:: MATERIAL FOR THIS TASK

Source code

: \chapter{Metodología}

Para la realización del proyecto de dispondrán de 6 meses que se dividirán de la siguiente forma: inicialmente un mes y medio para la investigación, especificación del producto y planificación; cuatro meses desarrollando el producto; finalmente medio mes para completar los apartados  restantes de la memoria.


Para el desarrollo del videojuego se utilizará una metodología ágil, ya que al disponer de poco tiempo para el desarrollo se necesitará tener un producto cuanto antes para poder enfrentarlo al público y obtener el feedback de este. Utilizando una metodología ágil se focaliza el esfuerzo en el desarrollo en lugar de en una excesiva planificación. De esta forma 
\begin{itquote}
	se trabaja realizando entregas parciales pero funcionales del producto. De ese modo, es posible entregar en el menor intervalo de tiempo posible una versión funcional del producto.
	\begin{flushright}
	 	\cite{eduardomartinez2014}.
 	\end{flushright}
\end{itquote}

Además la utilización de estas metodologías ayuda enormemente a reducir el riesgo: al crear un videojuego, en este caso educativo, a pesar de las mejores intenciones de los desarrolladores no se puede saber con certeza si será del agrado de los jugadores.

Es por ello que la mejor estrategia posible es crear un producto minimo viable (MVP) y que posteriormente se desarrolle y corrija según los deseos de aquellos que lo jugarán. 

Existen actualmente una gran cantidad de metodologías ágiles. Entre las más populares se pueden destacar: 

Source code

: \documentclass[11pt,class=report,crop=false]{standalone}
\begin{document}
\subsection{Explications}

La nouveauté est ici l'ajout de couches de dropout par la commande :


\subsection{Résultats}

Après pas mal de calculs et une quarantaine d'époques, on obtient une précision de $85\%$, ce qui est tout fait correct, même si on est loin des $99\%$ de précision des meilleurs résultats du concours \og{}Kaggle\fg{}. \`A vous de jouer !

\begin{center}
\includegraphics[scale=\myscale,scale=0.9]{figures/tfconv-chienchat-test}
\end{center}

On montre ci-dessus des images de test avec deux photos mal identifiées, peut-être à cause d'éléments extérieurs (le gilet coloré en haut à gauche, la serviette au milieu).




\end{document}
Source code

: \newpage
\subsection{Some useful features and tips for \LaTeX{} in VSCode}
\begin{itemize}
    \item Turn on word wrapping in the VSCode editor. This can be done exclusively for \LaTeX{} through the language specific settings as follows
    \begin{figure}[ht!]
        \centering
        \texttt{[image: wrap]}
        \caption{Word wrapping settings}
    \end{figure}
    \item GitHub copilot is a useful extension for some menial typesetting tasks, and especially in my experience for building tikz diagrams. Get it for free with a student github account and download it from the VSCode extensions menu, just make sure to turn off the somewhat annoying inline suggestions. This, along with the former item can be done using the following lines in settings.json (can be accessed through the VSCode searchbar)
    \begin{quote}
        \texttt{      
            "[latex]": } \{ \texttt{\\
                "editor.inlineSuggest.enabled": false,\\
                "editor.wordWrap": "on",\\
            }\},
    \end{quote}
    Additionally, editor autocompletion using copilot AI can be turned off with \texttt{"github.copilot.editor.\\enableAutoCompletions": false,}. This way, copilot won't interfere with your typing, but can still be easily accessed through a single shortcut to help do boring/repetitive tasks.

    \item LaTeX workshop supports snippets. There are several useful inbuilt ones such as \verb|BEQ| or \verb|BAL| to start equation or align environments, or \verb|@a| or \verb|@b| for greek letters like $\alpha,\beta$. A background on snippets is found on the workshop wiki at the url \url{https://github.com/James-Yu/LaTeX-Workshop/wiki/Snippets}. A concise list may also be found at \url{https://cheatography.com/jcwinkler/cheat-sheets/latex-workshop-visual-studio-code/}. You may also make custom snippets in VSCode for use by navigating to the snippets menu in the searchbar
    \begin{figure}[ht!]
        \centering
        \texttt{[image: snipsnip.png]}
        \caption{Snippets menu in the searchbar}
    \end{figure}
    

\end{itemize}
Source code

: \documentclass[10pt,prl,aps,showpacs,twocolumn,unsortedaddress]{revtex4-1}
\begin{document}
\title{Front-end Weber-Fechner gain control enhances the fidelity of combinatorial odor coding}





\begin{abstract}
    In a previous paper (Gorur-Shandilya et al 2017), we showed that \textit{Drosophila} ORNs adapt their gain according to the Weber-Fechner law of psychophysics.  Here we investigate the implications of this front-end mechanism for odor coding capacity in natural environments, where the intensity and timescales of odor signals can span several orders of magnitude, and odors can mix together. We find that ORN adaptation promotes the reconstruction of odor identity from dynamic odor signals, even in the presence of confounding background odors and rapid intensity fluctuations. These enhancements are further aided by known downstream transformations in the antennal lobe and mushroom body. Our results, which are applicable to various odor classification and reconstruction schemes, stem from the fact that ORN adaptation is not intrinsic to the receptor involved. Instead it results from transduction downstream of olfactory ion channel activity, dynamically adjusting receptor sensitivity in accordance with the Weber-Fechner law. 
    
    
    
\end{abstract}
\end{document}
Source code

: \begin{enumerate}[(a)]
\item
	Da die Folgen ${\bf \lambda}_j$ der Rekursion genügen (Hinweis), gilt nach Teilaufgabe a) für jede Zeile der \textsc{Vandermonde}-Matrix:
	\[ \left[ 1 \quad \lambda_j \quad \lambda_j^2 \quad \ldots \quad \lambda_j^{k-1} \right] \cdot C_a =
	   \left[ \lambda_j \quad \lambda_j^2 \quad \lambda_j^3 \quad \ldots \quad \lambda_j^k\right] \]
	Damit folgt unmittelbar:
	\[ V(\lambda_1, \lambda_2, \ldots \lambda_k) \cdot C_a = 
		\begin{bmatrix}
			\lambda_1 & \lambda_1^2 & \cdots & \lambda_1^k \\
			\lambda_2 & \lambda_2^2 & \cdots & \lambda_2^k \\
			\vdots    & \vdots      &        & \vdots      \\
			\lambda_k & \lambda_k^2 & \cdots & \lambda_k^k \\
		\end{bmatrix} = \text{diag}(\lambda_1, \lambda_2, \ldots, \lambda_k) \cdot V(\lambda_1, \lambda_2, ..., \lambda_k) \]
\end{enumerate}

::::

— WHAT THE TASK REQUIRES —
Once you have found every line above holding the word "subsection", copy those lines.

— EXERCISE SOLUTION —
\subsection{Explications}
\subsection{Résultats}
\subsection{Some useful features and tips for \LaTeX{} in VSCode}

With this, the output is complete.